The American Hospital Association has estimated that in the 1990s as many as 70% of deaths were "somehow timed or negotiated, with all concerned parties privately concurring on withdrawal of some death-delaying technology" ( Webb, 1997 ). Wesley J. Smith at the National Review cites a litany of ways in which such "discussions" can go awry - for healthy couples, disabled babies and the mentally ill - based upon actual events in Oregon and parts of Europe: evidence not only of killing, but also of the harvesting of organs and the offering of payment to accept assisted suicide rather than more expensive treatment options.

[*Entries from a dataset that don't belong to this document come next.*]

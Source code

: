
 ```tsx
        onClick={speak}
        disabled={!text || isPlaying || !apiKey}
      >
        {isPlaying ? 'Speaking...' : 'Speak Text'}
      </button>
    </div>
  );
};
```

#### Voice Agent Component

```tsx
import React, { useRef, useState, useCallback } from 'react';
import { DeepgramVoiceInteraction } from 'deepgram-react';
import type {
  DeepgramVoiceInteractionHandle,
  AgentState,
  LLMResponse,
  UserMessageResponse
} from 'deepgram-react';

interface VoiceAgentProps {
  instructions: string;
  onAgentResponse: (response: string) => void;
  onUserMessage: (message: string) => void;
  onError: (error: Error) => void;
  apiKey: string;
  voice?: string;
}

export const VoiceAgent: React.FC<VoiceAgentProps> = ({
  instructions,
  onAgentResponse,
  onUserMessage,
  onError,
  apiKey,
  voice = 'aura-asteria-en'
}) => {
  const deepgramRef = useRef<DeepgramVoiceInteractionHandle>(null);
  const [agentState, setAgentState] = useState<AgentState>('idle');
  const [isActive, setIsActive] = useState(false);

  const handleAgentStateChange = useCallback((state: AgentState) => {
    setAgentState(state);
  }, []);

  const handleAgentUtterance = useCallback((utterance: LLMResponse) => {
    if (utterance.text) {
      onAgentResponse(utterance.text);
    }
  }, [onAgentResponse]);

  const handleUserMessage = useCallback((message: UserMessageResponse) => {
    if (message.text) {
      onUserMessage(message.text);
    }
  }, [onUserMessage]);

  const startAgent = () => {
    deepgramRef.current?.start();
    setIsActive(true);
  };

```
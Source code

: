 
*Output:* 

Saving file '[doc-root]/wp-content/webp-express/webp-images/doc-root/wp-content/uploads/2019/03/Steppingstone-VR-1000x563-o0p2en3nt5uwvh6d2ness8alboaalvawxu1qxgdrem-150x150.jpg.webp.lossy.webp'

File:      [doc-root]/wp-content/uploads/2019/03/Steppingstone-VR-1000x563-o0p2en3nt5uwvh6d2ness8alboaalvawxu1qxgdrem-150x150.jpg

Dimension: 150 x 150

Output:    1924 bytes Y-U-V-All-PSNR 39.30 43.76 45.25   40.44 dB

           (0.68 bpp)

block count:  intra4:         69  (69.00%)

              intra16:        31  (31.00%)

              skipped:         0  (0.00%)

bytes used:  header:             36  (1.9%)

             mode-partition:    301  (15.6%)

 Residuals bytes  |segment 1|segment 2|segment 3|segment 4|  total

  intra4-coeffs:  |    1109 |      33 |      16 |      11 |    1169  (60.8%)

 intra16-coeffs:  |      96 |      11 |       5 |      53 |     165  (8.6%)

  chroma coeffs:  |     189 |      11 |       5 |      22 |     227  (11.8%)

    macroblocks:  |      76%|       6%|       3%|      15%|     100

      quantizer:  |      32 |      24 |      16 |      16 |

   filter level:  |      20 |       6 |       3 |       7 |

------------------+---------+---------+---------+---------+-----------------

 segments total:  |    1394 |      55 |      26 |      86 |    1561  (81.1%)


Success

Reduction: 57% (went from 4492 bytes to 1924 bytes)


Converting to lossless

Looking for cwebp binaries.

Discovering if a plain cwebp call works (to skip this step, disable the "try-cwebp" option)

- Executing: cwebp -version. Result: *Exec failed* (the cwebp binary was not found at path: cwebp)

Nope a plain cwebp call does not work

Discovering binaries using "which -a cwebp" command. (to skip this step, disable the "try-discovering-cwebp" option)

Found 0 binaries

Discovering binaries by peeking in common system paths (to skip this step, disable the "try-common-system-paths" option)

An alternative approach, and a ray of hope, is offered by Dr. Grazie Pozo Christie, who reminds us not only of the Hippocratic Oath's famous decree to "do no harm" but also of another lessor-known precept: "Nor shall any man's entreaty prevail upon me to administer poison to anyone; nor will I counsel any man to do so." This bespeaks a solemn covenant, which Dr. Christie reflects in her article , is based upon a foundation in inalienable human dignity manifested through a dyadic relationship of trust (of the doctor to act in the patient's best interest) and respect (for the doctor's integrity). She calls the covenant unspoken, because it was always unquestioned, even among the prison population she served, a population which experienced little respect for its dignity and showed little trust in others. She laments how this covenant will be harmed by some physicians' actions to provide poison, going so far as to warn that doctors becoming involved in the ending of life portends the end of medicine as we know it .
While there will be those, I suppose, who out of misguided compassion choose to utilize their power and authority to steer people towards a life-ending option, there is a way in which counsel at the end of life can be helpfully offered. Yet, one must be careful when reading the professional literature on such matters, because the strong influence of those who would unnecessarily hasten the end of lives permeates much of what is otherwise sound advice (e.g., patients and families need information, strive to find meaning in death, require care and support, etc.). Current professional psychological literature tends to see dignity as characterized by two values: autonomy (including choosing how one dies) and social belonging (ensuring that social isolation doesn't precede physical death). While the latter is certainly laudable, the relativism of the former opens the door to the possibility of some morally-disturbing 'discussions' between health care providers and their patients and families.
As with other issues, language can be utilized in a way that confuses and distracts, rather than clarifies: dignity and choice are, not surprisingly, common refrains ( Werth & Blevins, 2005 ). For example, the recommendation that pain should be alleviated in a manner consistent with the person's values and preferences is seemingly not controversial, nor the idea that "dying persons and their families should be cared for in a manner that respects inherent dignity." Properly understood, these standards can be a great support for those in the final stages of their journey towards death and for their loved ones as well. However, the proliferation of efforts to legalize suicide and recent highly-publicized and lauded instances of assisted suicide amply demonstrate just how society's sense of dignity, can be grossly distorted and manipulated.
So long as the medical profession adheres to the Oath and its covenant to respect and defend life, the psychological benefit of discussing death and its impact on loved ones is surely a good to be pursued. However, when the covenant is broken by a refusal to celebrate life as a gift , even when it is suffering, unpredictable and painful, then medicine ceases to be care, and compassion - no matter how strongly asserted - ceases entirely. The word compassion means "to suffer with." When we kill the patient, compassion is not possible.